Não há o menor problema. O crítico sendo honesto, ninguém reclama. Nelson Rodrigues era meu grande amigo. Amigo de me telefonar diariamente do Rio para São Paulo. Quando me mudei, ele ficou desesperado porque achava que eu dava muito apoio para ele no Rio. Ele era muito combatido, e eu sempre gostei do teatro dele. O que nunca me impediu de fazer críticas severas. Ele ficava furioso comigo, me xingava e depois fazíamos as pazes (risadas). Só o mau ator, o mau diretor, o mau dramaturgo é que fica furioso com o que o crítico escreve. Esse aí não tem solução.

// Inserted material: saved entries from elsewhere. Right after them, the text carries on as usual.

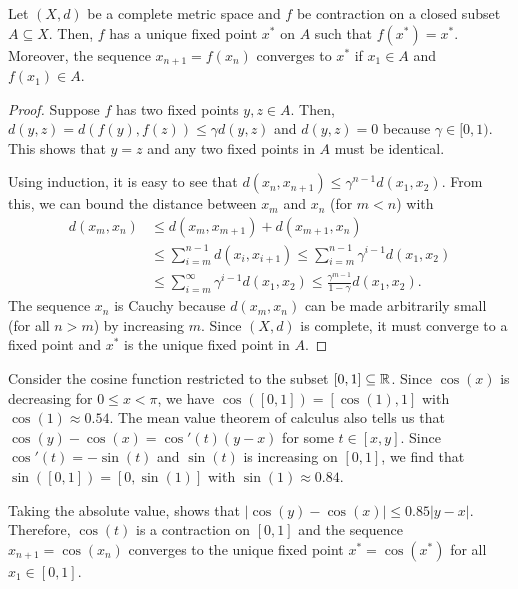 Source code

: \begin{theorem}
Let $(X,d)$ be a complete metric space and $f$ be contraction on a closed subset $A \subseteq X$.
Then, $f$ has a unique fixed point $x^*$ on $A$ such that $f(x^*) = x^*$.
Moreover, the sequence $x_{n+1} = f(x_n)$ converges to $x^*$ if $x_1 \in A$ and $f(x_1) \in A$.
\end{theorem}
\begin{proof}
Suppose $f$ has two fixed points $y,z\in A$.
Then, $d(y,z) = d \left(f(y),f(z) \right) \leq \gamma  d(y,z)$ and $d(y,z) = 0$ because $\gamma \in [0,1)$.
This shows that $y=z$ and any two fixed points in $A$ must be identical.

Using induction, it is easy to see that $d(x_n,x_{n+1}) \leq \gamma^{n-1} d(x_1,x_2)$.
From this, we can bound the distance between $x_m$ and $x_n$ (for $m<n$) with
\begin{align*}
d(x_m,x_n)
& \leq d(x_m,x_{m+1}) + d(x_{m+1},x_n) \\
& \leq \sum_{i=m}^{n-1} d(x_i,x_{i+1}) 
 \leq \sum_{i=m}^{n-1} \gamma^{i-1} d(x_1,x_2) \\
& \leq \sum_{i=m}^\infty \gamma^{i-1} d(x_1,x_2) 
 \leq \frac{\gamma^{m-1}}{1-\gamma} d(x_1,x_2).
\end{align*}
The sequence $x_n$ is Cauchy because $d(x_m,x_n)$ can be made arbitrarily small (for all $n>m$) by increasing $m$.
Since $(X,d)$ is complete, it must converge to a fixed point and $x^*$ is the unique fixed point in $A$.
\end{proof}

\begin{example}
Consider the cosine function restricted to the subset $[0,1]\subseteq \mathbb{R}$.
Since $\cos(x)$ is decreasing for $0 \leq x < \pi$, we have $\cos([0,1]) = [\cos(1),1]$ with $\cos(1) \approx 0.54$.
The mean value theorem of calculus also tells us that $\cos(y) - \cos(x) = \cos '(t) (y-x)$ for some $t\in [x,y]$.
Since $\cos '(t) = -\sin(t)$ and $\sin(t)$ is increasing on $[0,1]$, we find that $\sin([0,1]) = [0,\sin(1)]$ with $\sin(1) \approx 0.84$.

Taking the absolute value, shows that $| \cos(y) - \cos(x) | \leq 0.85 |y-x|$.
Therefore, $\cos(t)$ is a contraction on $[0,1]$ and the sequence $x_{n+1} = \cos(x_n)$ converges to the unique fixed point $x^* = \cos(x^*)$ for all $x_1 \in [0,1]$.
\end{example}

E hoje, falta crítica teatral no Brasil?

O problema é menos do crítico do que do jornal. O espaço do jornal para a arte em geral encolheu muito. O crítico tem pouco espaço. Quando comecei no Estado de S. Paulo, fazia diariamente uma sessão informativa de cinco laudas, pelo menos. Não é brincadeira. O Décio de Almeida Prado era o crítico do jornal e fazia críticas de 12 laudas. Ele foi convidado pela direção do jornal para ser o diretor do Suplemento Literário e me convidou para fazer a coluna de teatro. Então, passei a ter um espaço enorme que aproveitei em livros depois. Eu podia me espraiar à vontade. Às vezes, mesmo tendo uma coluna enorme, eu fazia artigo à prestação, não sei como as pessoas tinham paciência (risos).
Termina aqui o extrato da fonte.